Le rédacteur en chef, Michel Eberhardt, le présente ainsi : « Approche la trentaine et passe volontiers pour un « aventurier ». Rédacteur en chef d’« Actual-Hebdo », publication incendiaire et « marginale », dont l’équipe est issue de la défunte Jeune Force poétique française. Bien que ses opinions puissent paraître d’extrême gauche, Eric Asudam avoue préférer la lecture de Maurras et de Céline à celle de Karl Marx. En tout cas, il ne fait pas de doute qu’il a su trouver un ton (le style « mèque » ou langage parlé) et qu’il ne s’empêtre point de convenances. En résumé, un représentant doué de la génération des « contestataires », qui choisit ses cibles dans tous les secteurs de l’actualité, ainsi que le démontre cette philippique débridée contre les fâcheuses incertitudes de la transplantation cardiaque. »

pamphlet_002.jpg

En février 1974, Jean Boizeau, directeur de « Minute », confiait à Eric Asudam (Micberth) une chronique intitulée « La moutarde au nez ». La première de ces chroniques qui fut publiée dans le n° 618 de l’hebdomadaire (du 13 au 19 février 1974) était présentée ainsi : « Eric Asudam, ce nom ne vous dit peut-être encore rien. Mais vous allez en entendre parler. Les fidèles du « Crapouillot » ont déjàpu apprécier, dans « L’Anthologie du pamphlet », le talent au vitriol de ce jeune bretteur de plume – il n’a pas trente ans – qui fulmine contre notre triste époque comme son maître Céline. « Minute » à son tour est heureux de faire entendre à ses lecteurs cette voix nouvelle dans la polémique mais déjà vigoureusement timbrée.»

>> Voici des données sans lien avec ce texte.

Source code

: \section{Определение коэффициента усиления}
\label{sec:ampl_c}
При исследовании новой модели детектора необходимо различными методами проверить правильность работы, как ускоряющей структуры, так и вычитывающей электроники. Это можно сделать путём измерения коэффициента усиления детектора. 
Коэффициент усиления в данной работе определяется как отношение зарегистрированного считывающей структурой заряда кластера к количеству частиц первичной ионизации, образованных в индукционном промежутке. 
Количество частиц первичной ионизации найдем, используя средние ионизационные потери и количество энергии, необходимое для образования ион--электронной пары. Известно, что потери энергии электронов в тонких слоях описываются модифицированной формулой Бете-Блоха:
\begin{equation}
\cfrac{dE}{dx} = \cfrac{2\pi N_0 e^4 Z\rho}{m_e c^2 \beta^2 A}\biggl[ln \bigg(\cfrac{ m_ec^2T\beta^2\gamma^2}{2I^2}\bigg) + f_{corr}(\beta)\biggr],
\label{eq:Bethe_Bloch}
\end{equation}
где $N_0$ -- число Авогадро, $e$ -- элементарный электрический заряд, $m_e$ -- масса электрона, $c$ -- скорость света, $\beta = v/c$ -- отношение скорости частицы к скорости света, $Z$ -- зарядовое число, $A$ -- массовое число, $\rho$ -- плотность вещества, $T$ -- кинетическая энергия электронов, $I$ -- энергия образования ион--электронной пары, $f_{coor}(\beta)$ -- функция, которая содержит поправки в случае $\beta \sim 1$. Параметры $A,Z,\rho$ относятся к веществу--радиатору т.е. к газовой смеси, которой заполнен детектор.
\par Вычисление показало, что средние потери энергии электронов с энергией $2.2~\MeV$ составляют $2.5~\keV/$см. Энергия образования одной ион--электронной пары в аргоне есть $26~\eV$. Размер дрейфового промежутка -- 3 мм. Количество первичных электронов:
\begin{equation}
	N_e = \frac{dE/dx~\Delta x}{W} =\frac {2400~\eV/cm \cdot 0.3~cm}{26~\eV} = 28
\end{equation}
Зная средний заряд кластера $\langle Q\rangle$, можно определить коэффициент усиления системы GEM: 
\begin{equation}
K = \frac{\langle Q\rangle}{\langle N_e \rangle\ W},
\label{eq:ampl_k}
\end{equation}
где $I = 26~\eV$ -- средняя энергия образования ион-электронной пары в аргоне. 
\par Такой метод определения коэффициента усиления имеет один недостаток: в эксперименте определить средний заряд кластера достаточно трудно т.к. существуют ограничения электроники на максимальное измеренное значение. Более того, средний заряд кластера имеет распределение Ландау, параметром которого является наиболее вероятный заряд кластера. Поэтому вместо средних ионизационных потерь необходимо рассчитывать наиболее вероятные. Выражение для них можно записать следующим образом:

 Jean Boizeau projetait de donner à Micberth la responsabilité de plusieurs numéros du « Crapouillot ». Mais les relations se détériorèrent et la collaboration cessa quelques mois plus tard (en mai), lorsque « Minute » prit position pour Jean Royer, candidat à l’élection présidentielle, Micberth s'étant violemment opposé au maire de Tours pendant une dizaine d’années. Micberth écrira le 10 mai à Jean Boizeau : « Il est vrai que j’ai été profondément attristé, voire heurté, par votre numéro clownesque consacré à Royer, panégyrique infantile, bourré d’erreurs journalistiques et procédant d’un enthousiasme plus que douteux. (...) Il aurait été grave, pour moi, de mêler mon nom à ces fantaisies de plume. Les quelques personnes qui me témoignent de l’estime ne m’auraient jamais pardonné cette bassesse. » (...) Je garderai un bon souvenir des petits gens de « Minute », de tous ceux qui n’ont pas la température du journal et savent. C’est d’ailleurs partiellement grâce à eux que j’ai perdu mes illusions. »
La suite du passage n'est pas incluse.